Which lines below mention "classification"? Pick each one out.

* * * * * * * * *

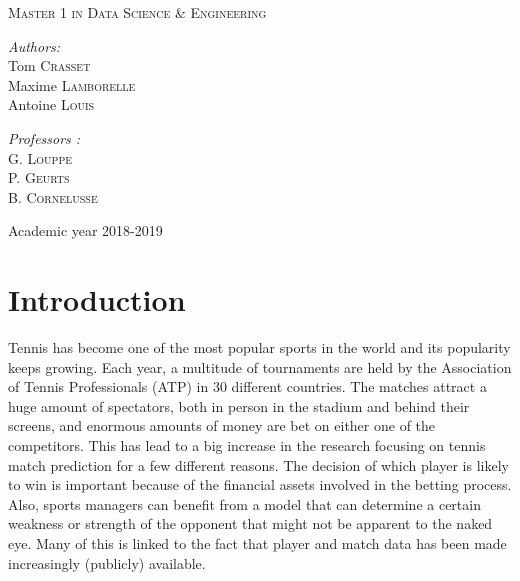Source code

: \documentclass[12pt]{article}
\begin{document}
\begin{titlepage}
\begin{sffamily}
\begin{center}
    \textsc{Master 1 in Data Science \& Engineering} \\[2.5cm]

   \begin{minipage}{0.4\textwidth}
      \begin{flushleft} \large
        \emph{Authors:}\\
        Tom \textsc{Crasset}\\
        Maxime \textsc{Lamborelle}\\
        Antoine \textsc{Louis} 
      \end{flushleft}
    \end{minipage}
    \begin{minipage}{0.4\textwidth}
      \begin{flushright} \large
        \emph{Professors :}\\
        G. \textsc{Louppe}\\
        P. \textsc{Geurts}\\
        B. \textsc{Cornelusse}
        
      \end{flushright}
    \end{minipage}
    


    \vfill

    
    {\large Academic year 2018-2019}

  \end{center}
  \end{sffamily}
\end{titlepage}
\section*{Introduction}
Tennis has become one of the most popular sports in the world and its popularity keeps growing. Each year, a multitude of tournaments are held by the Association of Tennis Professionals (ATP) in 30 different countries.
The matches attract a huge amount of spectators, both in person in the stadium and behind their screens, and enormous amounts of money are bet on either one of the competitors.
This has lead to a big increase in the research focusing on tennis match prediction for a few different reasons. The decision of which player is likely to win is important because of the financial assets involved in the betting process. Also, sports managers can benefit from a model that can determine a certain weakness or strength of the opponent that might not be apparent to the naked eye.
Many of this is linked to the fact that player and match data has been made increasingly (publicly) available.
\end{document}
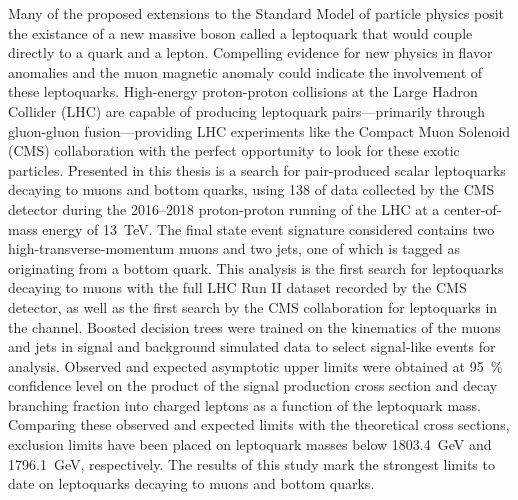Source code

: 


Many of the proposed extensions to the Standard Model of particle physics posit the existance of a new massive boson called a leptoquark that would couple directly to a quark and a lepton. Compelling evidence for new physics in flavor anomalies and the muon magnetic anomaly could indicate the involvement of these leptoquarks. High-energy proton-proton collisions at the Large Hadron Collider (LHC) are capable of producing leptoquark pairs---primarily through gluon-gluon fusion---providing LHC experiments like the Compact Muon Solenoid (CMS) collaboration with the perfect opportunity to look for these exotic particles. Presented in this thesis is a search for pair-produced scalar leptoquarks decaying to muons and bottom quarks, using \SI{138}{\invfb} of data collected by the CMS detector during the 2016--2018 proton-proton running of the LHC at a center-of-mass energy of \SI{13}{\TeV}. The final state event signature considered contains two high-transverse-momentum muons and two jets, one of which is tagged as originating from a bottom quark. This analysis is the first search for leptoquarks decaying to muons with the full LHC Run II dataset recorded by the CMS detector, as well as the first search by the CMS collaboration for leptoquarks in the  channel. Boosted decision trees were trained on the kinematics of the muons and jets in signal and background simulated data to select signal-like events for analysis. Observed and expected asymptotic upper limits were obtained at \SI{95}{\%} confidence level on the product of the signal production cross section and decay branching fraction into charged leptons as a function of the leptoquark mass. Comparing these observed and expected limits with the theoretical cross sections, exclusion limits have been placed on leptoquark masses below \SI{1803.4}{\GeV} and \SI{1796.1}{\GeV}, respectively. The results of this study mark the strongest limits to date on leptoquarks decaying to muons and bottom quarks.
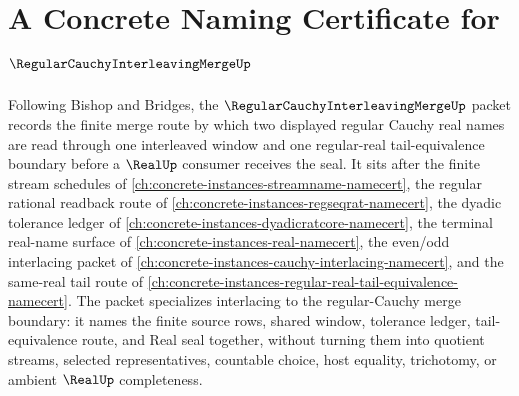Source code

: \chapter{A Concrete Naming Certificate for $\RegularCauchyInterleavingMergeUp$}
\label{ch:concrete-instances-regular-cauchy-interleaving-merge-namecert}

Following Bishop and Bridges, the $\RegularCauchyInterleavingMergeUp$ packet records the finite merge route by which two displayed regular Cauchy real names are read through one interleaved window and one regular-real tail-equivalence boundary before a $\RealUp$ consumer receives the seal. It sits after the finite stream schedules of \autoref{ch:concrete-instances-streamname-namecert}, the regular rational readback route of \autoref{ch:concrete-instances-regseqrat-namecert}, the dyadic tolerance ledger of \autoref{ch:concrete-instances-dyadicratcore-namecert}, the terminal real-name surface of \autoref{ch:concrete-instances-real-namecert}, the even/odd interlacing packet of \autoref{ch:concrete-instances-cauchy-interlacing-namecert}, and the same-real tail route of \autoref{ch:concrete-instances-regular-real-tail-equivalence-namecert}. The packet specializes interlacing to the regular-Cauchy merge boundary: it names the finite source rows, shared window, tolerance ledger, tail-equivalence route, and Real seal together, without turning them into quotient streams, selected representatives, countable choice, host equality, trichotomy, or ambient $\RealUp$ completeness.

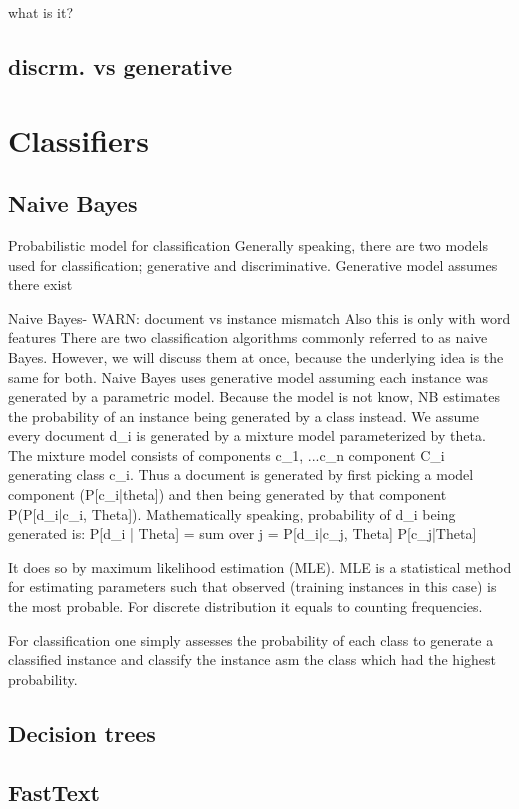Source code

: what is it?

\subsection{discrm. vs generative}

\section{Classifiers}
\label{chap:clscon}

\subsection{Naive Bayes}
Probabilistic model for classification
Generally speaking, there are two models used for classification; generative and discriminative. Generative model assumes there exist 

Naive Bayes- WARN: document vs instance mismatch
Also this is only with word features
There are two classification algorithms commonly referred to as naive Bayes. However, we will discuss them at once, because the underlying idea is the same for both.
Naive Bayes uses generative model assuming each instance was generated by a parametric model. Because the model is not know, NB estimates the probability of an instance being generated by a class instead. We assume every document d\_i is generated by a mixture model parameterized by theta. The mixture model consists of components {c\_1, ...c\_n} component C\_i generating class c\_i. Thus a document is generated by first picking a model component (P[c\_i|theta]) and then being generated by that component P(P[d\_i|c\_i, Theta]).
Mathematically speaking, probability of d\_i being generated is:
P[d\_i | Theta] = sum over j = P[d\_i|c\_j, Theta] P[c\_j|Theta]


It  does so by maximum likelihood estimation (MLE).
MLE is a statistical method for estimating parameters such that observed (training instances in this case) is the most probable. For discrete distribution it equals to counting frequencies.
 
For classification one simply assesses the probability of each class to generate a classified instance and classify the instance asm the class which had the highest probability.

\subsection{Decision trees}

\subsection{FastText}


\subsection{}

\subsection{}


\section{}

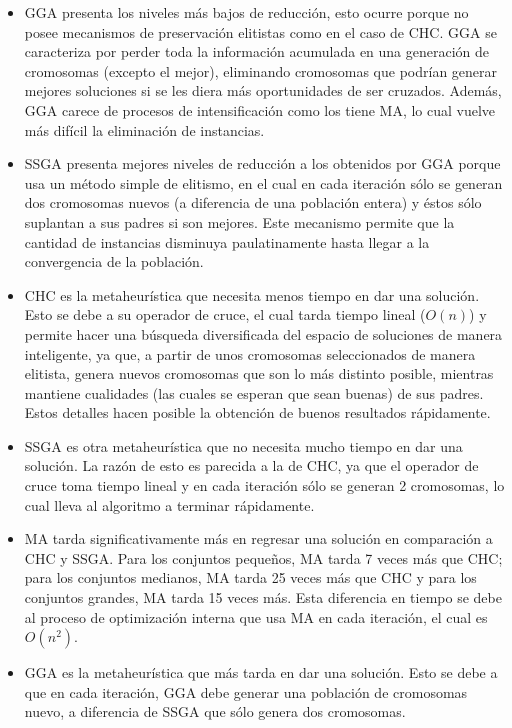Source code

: \begin{itemize}
\item GGA presenta los niveles más bajos de reducción, esto ocurre porque no posee mecanismos de preservación elitistas como en el caso de CHC. GGA se caracteriza por perder toda la información acumulada en una generación de cromosomas (excepto el mejor), eliminando cromosomas que podrían generar mejores soluciones si se les diera más oportunidades de ser cruzados. Además, GGA carece de procesos de intensificación como los tiene MA, lo cual vuelve más difícil la eliminación de instancias.

\item SSGA presenta mejores niveles de reducción a los obtenidos por GGA porque usa un método simple de elitismo, en el cual en cada iteración sólo se generan dos cromosomas nuevos (a diferencia de una población entera) y éstos sólo suplantan a sus padres si son mejores. Este mecanismo permite que la cantidad de instancias disminuya paulatinamente hasta llegar a la convergencia de la población.

\item CHC es la metaheurística que necesita menos tiempo en dar una solución. Esto se debe a su operador de cruce, el cual tarda tiempo lineal ($O(n)$) y permite hacer una búsqueda diversificada del espacio de soluciones de manera inteligente, ya que, a partir de unos cromosomas seleccionados de manera elitista, genera nuevos cromosomas que son lo más distinto posible, mientras mantiene cualidades (las cuales se esperan que sean buenas) de sus padres. Estos detalles hacen posible la obtención de buenos resultados rápidamente.

\item SSGA es otra metaheurística que no necesita mucho tiempo en dar una solución. La razón de esto es parecida a la de CHC, ya que el operador de cruce toma tiempo lineal y en cada iteración sólo se generan 2 cromosomas, lo cual lleva al algoritmo a terminar rápidamente.

\item MA tarda significativamente más en regresar una solución en comparación a CHC y SSGA. Para los conjuntos pequeños, MA tarda 7 veces más que CHC; para los conjuntos medianos, MA tarda 25 veces más que CHC y para los conjuntos grandes, MA tarda 15 veces más. Esta diferencia en tiempo se debe al proceso de optimización interna que usa MA en cada iteración, el cual es $O(n^2)$.

\item GGA es la metaheurística que más tarda en dar una solución. Esto se debe a que en cada iteración, GGA debe generar una población de cromosomas nuevo, a diferencia de SSGA que sólo genera dos cromosomas.


\end{itemize}
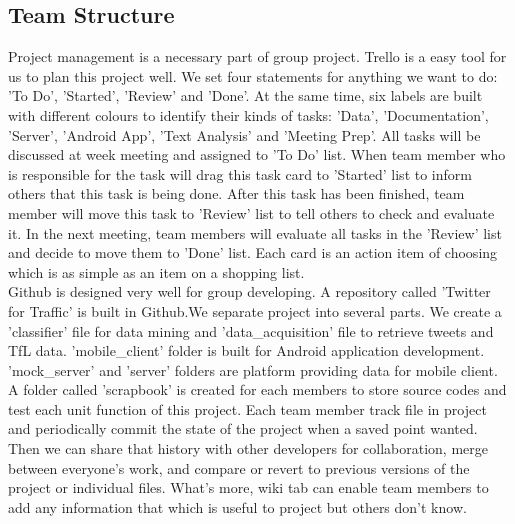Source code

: \subsection{Team Structure}
Project management is a necessary part of group  project. Trello is a easy tool for us to plan this project well. We set four statements for anything we want to do: 'To Do', 'Started', 'Review' and 'Done'. At the same time, six labels are built with different colours to identify their kinds of tasks: 'Data', 'Documentation', 'Server', 'Android App', 'Text Analysis' and 'Meeting Prep'. All tasks will be discussed at week meeting and assigned to 'To Do' list. When team member who is responsible for the task will drag this task card to 'Started' list to inform others that this task is being done. After this task has been finished, team member will move this task to 'Review' list to tell others to check and evaluate it. In the next meeting, team members will evaluate all tasks in the 'Review' list and decide to move them to 'Done' list. Each card is an action item of choosing which is as simple as an item on a shopping list.\\
Github is designed very well for group developing. A repository called 'Twitter for Traffic' is built in Github.We separate project into several parts. We create a 'classifier' file for data mining and 'data\_acquisition' file to retrieve tweets and TfL data. 'mobile\_client' folder is built for Android application development. 'mock\_server' and 'server' folders are platform providing data for mobile client. A folder called 'scrapbook' is created for each members to store source codes and test each unit function of this project. Each team member track file in project and periodically commit the state of the project when a saved point wanted. Then we can share that history with other developers for collaboration, merge between everyone's work, and compare or revert to previous versions of the project or individual files. What's more, wiki tab can enable team members to add any information that which is useful to project but others don't know.
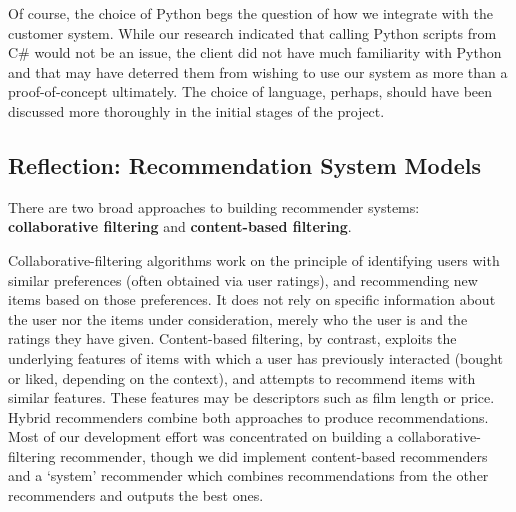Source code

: \documentclass{l3proj}
\begin{document}
Of course, the choice of Python begs the question of how we integrate with the customer system. While our research indicated that calling Python scripts from C\# would not be an issue, the client did not have much familiarity with Python and that may have deterred them from wishing to use our system as more than a proof-of-concept ultimately. The choice of language, perhaps, should have been discussed more thoroughly in the initial stages of the project.


\subsection{Reflection: Recommendation System Models}
\label{sec:modelreflection}

There are two broad approaches to building recommender systems: \textbf{collaborative filtering} and \textbf{content-based filtering}. 

Collaborative-filtering algorithms work on the principle of identifying users with similar preferences (often obtained via user ratings), and recommending new items based on those preferences. It does not rely on specific information about the user nor the items under consideration, merely who the user is and the ratings they have given. Content-based filtering, by contrast, exploits the underlying features of items with which a user has previously interacted (bought or liked, depending on the context), and attempts to recommend items with similar features. These features may be descriptors such as film length or price. Hybrid recommenders combine both approaches to produce recommendations. Most of our development effort was concentrated on building a collaborative-filtering recommender, though we did implement content-based recommenders and a `system' recommender which combines recommendations from the other recommenders and outputs the best ones. 
\end{document}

* * * * * * * * *

EXPECTED OUTPUT =
Probabilistic model for classification
Generally speaking, there are two models used for classification; generative and discriminative. Generative model assumes there exist 
There are two classification algorithms commonly referred to as naive Bayes. However, we will discuss them at once, because the underlying idea is the same for both.
For classification one simply assesses the probability of each class to generate a classified instance and classify the instance asm the class which had the highest probability.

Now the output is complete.